**PROBLEM**
Repeat each entry word for word; the images are not part of the copy.

**DATA FOR REVIEW**
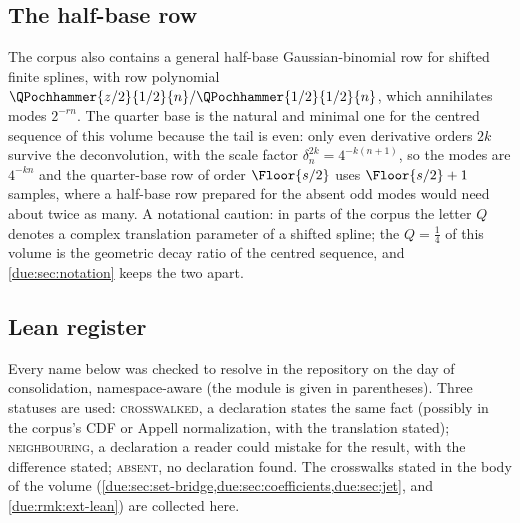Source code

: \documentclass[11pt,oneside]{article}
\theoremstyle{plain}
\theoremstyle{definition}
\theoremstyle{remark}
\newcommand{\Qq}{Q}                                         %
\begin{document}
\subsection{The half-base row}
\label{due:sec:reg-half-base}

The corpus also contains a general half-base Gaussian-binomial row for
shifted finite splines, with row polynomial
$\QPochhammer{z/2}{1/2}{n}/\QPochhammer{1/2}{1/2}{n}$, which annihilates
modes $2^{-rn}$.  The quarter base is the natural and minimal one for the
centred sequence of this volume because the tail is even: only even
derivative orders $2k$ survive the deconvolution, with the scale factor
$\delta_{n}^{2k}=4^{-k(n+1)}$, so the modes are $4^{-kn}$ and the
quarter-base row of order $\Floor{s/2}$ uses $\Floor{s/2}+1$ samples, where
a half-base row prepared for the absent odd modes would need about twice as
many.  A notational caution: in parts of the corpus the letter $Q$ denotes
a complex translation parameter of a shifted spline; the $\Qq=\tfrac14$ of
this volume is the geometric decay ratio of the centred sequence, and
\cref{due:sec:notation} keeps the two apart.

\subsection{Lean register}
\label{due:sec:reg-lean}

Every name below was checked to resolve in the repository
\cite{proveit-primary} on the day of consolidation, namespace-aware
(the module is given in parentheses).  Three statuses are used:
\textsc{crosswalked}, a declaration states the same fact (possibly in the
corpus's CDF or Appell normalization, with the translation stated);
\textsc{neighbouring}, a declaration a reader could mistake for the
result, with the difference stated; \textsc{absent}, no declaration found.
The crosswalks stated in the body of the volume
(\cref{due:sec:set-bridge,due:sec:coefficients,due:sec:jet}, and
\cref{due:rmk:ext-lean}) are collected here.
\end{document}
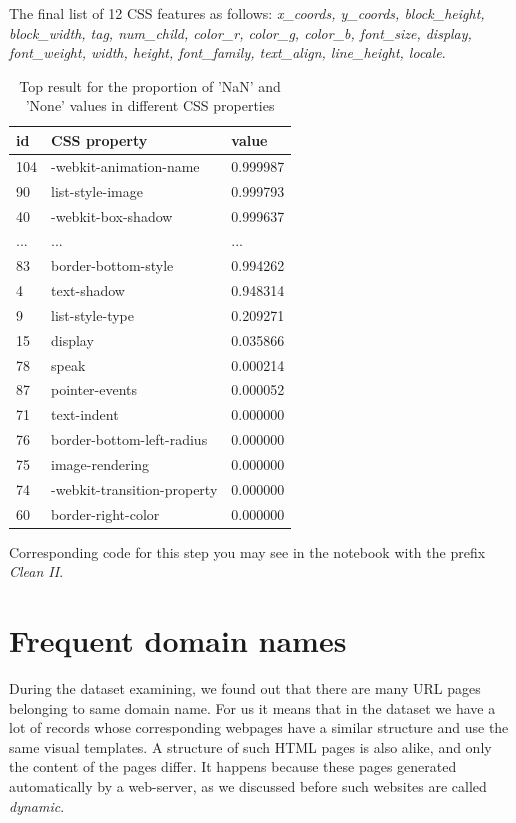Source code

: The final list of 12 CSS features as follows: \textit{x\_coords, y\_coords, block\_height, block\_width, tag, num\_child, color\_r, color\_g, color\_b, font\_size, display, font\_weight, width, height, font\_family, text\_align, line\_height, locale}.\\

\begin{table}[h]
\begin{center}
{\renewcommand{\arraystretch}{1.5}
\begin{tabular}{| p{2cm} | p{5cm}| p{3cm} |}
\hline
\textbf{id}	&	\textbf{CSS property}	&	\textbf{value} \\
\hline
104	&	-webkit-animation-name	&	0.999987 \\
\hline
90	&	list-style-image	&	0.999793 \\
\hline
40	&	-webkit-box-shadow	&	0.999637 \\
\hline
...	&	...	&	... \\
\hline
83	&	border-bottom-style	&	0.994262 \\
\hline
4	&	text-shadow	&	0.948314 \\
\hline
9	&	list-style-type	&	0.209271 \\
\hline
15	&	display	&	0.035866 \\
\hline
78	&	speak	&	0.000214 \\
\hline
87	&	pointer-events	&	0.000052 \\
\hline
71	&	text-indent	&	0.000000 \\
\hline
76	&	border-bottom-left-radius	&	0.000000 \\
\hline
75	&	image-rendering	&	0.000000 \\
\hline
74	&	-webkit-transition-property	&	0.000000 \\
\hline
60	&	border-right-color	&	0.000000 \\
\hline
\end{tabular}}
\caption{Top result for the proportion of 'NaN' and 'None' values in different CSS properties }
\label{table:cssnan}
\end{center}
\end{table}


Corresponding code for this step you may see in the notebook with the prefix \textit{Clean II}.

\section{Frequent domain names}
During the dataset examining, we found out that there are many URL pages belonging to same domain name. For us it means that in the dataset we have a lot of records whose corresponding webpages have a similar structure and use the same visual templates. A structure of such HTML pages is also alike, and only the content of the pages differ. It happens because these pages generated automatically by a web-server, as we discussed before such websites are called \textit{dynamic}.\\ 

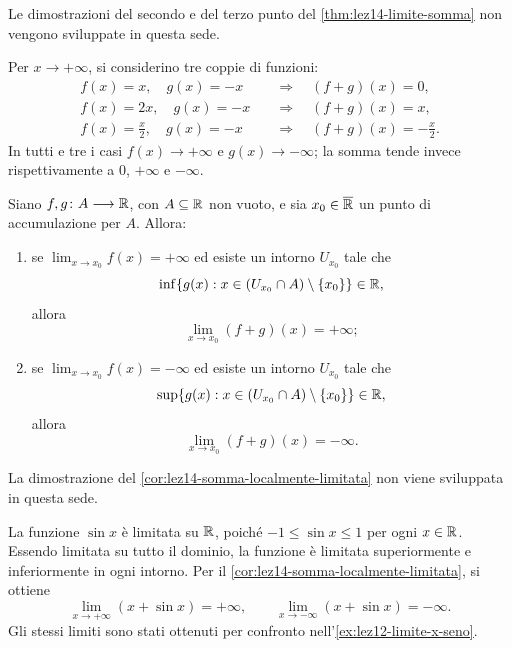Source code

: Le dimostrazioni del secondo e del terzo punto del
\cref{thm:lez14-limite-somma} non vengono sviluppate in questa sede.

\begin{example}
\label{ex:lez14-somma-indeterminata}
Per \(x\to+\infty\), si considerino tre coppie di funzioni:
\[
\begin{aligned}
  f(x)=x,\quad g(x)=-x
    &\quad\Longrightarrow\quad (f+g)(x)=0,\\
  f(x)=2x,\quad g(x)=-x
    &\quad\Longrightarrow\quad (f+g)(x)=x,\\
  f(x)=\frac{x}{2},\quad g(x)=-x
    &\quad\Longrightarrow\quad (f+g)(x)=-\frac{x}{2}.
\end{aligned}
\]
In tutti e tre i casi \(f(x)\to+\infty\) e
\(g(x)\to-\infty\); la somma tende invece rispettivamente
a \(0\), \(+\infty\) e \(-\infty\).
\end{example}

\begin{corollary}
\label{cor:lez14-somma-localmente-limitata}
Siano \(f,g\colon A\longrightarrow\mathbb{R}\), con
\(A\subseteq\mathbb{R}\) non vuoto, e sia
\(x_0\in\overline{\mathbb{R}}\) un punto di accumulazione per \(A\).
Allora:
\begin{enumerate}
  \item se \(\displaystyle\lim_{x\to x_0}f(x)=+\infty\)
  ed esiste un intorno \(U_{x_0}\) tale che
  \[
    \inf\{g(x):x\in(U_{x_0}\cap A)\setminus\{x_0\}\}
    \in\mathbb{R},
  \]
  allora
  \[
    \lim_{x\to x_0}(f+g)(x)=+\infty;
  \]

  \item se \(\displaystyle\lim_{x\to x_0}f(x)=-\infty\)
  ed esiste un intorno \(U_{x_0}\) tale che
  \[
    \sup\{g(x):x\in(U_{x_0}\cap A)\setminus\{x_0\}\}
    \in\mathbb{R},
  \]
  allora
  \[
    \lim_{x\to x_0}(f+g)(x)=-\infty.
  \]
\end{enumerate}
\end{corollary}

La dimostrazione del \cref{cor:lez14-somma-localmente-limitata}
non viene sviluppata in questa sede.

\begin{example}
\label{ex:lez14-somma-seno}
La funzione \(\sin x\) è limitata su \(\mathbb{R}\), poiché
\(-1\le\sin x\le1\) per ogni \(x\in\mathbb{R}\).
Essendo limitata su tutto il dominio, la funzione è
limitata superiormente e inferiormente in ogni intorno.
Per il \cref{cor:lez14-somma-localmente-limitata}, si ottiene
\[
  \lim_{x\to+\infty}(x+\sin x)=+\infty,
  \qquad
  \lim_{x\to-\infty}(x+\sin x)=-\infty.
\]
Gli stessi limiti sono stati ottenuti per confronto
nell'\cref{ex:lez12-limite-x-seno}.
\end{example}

**SOLUTION TO THE PROBLEM**
Source code

: \documentclass[11pt,oneside]{article}
\theoremstyle{plain}
\theoremstyle{definition}
\theoremstyle{remark}
\newcommand{\Qq}{Q}                                         %
\begin{document}
\subsection{The half-base row}
\label{due:sec:reg-half-base}

The corpus also contains a general half-base Gaussian-binomial row for
shifted finite splines, with row polynomial
$\QPochhammer{z/2}{1/2}{n}/\QPochhammer{1/2}{1/2}{n}$, which annihilates
modes $2^{-rn}$.  The quarter base is the natural and minimal one for the
centred sequence of this volume because the tail is even: only even
derivative orders $2k$ survive the deconvolution, with the scale factor
$\delta_{n}^{2k}=4^{-k(n+1)}$, so the modes are $4^{-kn}$ and the
quarter-base row of order $\Floor{s/2}$ uses $\Floor{s/2}+1$ samples, where
a half-base row prepared for the absent odd modes would need about twice as
many.  A notational caution: in parts of the corpus the letter $Q$ denotes
a complex translation parameter of a shifted spline; the $\Qq=\tfrac14$ of
this volume is the geometric decay ratio of the centred sequence, and
\cref{due:sec:notation} keeps the two apart.

\subsection{Lean register}
\label{due:sec:reg-lean}

Every name below was checked to resolve in the repository
\cite{proveit-primary} on the day of consolidation, namespace-aware
(the module is given in parentheses).  Three statuses are used:
\textsc{crosswalked}, a declaration states the same fact (possibly in the
corpus's CDF or Appell normalization, with the translation stated);
\textsc{neighbouring}, a declaration a reader could mistake for the
result, with the difference stated; \textsc{absent}, no declaration found.
The crosswalks stated in the body of the volume
(\cref{due:sec:set-bridge,due:sec:coefficients,due:sec:jet}, and
\cref{due:rmk:ext-lean}) are collected here.
\end{document}
Source code

: The final list of 12 CSS features as follows: \textit{x\_coords, y\_coords, block\_height, block\_width, tag, num\_child, color\_r, color\_g, color\_b, font\_size, display, font\_weight, width, height, font\_family, text\_align, line\_height, locale}.\\

\begin{table}[h]
\begin{center}
{\renewcommand{\arraystretch}{1.5}
\begin{tabular}{| p{2cm} | p{5cm}| p{3cm} |}
\hline
\textbf{id}	&	\textbf{CSS property}	&	\textbf{value} \\
\hline
104	&	-webkit-animation-name	&	0.999987 \\
\hline
90	&	list-style-image	&	0.999793 \\
\hline
40	&	-webkit-box-shadow	&	0.999637 \\
\hline
...	&	...	&	... \\
\hline
83	&	border-bottom-style	&	0.994262 \\
\hline
4	&	text-shadow	&	0.948314 \\
\hline
9	&	list-style-type	&	0.209271 \\
\hline
15	&	display	&	0.035866 \\
\hline
78	&	speak	&	0.000214 \\
\hline
87	&	pointer-events	&	0.000052 \\
\hline
71	&	text-indent	&	0.000000 \\
\hline
76	&	border-bottom-left-radius	&	0.000000 \\
\hline
75	&	image-rendering	&	0.000000 \\
\hline
74	&	-webkit-transition-property	&	0.000000 \\
\hline
60	&	border-right-color	&	0.000000 \\
\hline
\end{tabular}}
\caption{Top result for the proportion of 'NaN' and 'None' values in different CSS properties }
\label{table:cssnan}
\end{center}
\end{table}


Corresponding code for this step you may see in the notebook with the prefix \textit{Clean II}.

\section{Frequent domain names}
During the dataset examining, we found out that there are many URL pages belonging to same domain name. For us it means that in the dataset we have a lot of records whose corresponding webpages have a similar structure and use the same visual templates. A structure of such HTML pages is also alike, and only the content of the pages differ. It happens because these pages generated automatically by a web-server, as we discussed before such websites are called \textit{dynamic}.\\ 

Source code

: Le dimostrazioni del secondo e del terzo punto del
\cref{thm:lez14-limite-somma} non vengono sviluppate in questa sede.

\begin{example}
\label{ex:lez14-somma-indeterminata}
Per \(x\to+\infty\), si considerino tre coppie di funzioni:
\[
\begin{aligned}
  f(x)=x,\quad g(x)=-x
    &\quad\Longrightarrow\quad (f+g)(x)=0,\\
  f(x)=2x,\quad g(x)=-x
    &\quad\Longrightarrow\quad (f+g)(x)=x,\\
  f(x)=\frac{x}{2},\quad g(x)=-x
    &\quad\Longrightarrow\quad (f+g)(x)=-\frac{x}{2}.
\end{aligned}
\]
In tutti e tre i casi \(f(x)\to+\infty\) e
\(g(x)\to-\infty\); la somma tende invece rispettivamente
a \(0\), \(+\infty\) e \(-\infty\).
\end{example}

\begin{corollary}
\label{cor:lez14-somma-localmente-limitata}
Siano \(f,g\colon A\longrightarrow\mathbb{R}\), con
\(A\subseteq\mathbb{R}\) non vuoto, e sia
\(x_0\in\overline{\mathbb{R}}\) un punto di accumulazione per \(A\).
Allora:
\begin{enumerate}
  \item se \(\displaystyle\lim_{x\to x_0}f(x)=+\infty\)
  ed esiste un intorno \(U_{x_0}\) tale che
  \[
    \inf\{g(x):x\in(U_{x_0}\cap A)\setminus\{x_0\}\}
    \in\mathbb{R},
  \]
  allora
  \[
    \lim_{x\to x_0}(f+g)(x)=+\infty;
  \]

  \item se \(\displaystyle\lim_{x\to x_0}f(x)=-\infty\)
  ed esiste un intorno \(U_{x_0}\) tale che
  \[
    \sup\{g(x):x\in(U_{x_0}\cap A)\setminus\{x_0\}\}
    \in\mathbb{R},
  \]
  allora
  \[
    \lim_{x\to x_0}(f+g)(x)=-\infty.
  \]
\end{enumerate}
\end{corollary}

La dimostrazione del \cref{cor:lez14-somma-localmente-limitata}
non viene sviluppata in questa sede.

\begin{example}
\label{ex:lez14-somma-seno}
La funzione \(\sin x\) è limitata su \(\mathbb{R}\), poiché
\(-1\le\sin x\le1\) per ogni \(x\in\mathbb{R}\).
Essendo limitata su tutto il dominio, la funzione è
limitata superiormente e inferiormente in ogni intorno.
Per il \cref{cor:lez14-somma-localmente-limitata}, si ottiene
\[
  \lim_{x\to+\infty}(x+\sin x)=+\infty,
  \qquad
  \lim_{x\to-\infty}(x+\sin x)=-\infty.
\]
Gli stessi limiti sono stati ottenuti per confronto
nell'\cref{ex:lez12-limite-x-seno}.
\end{example}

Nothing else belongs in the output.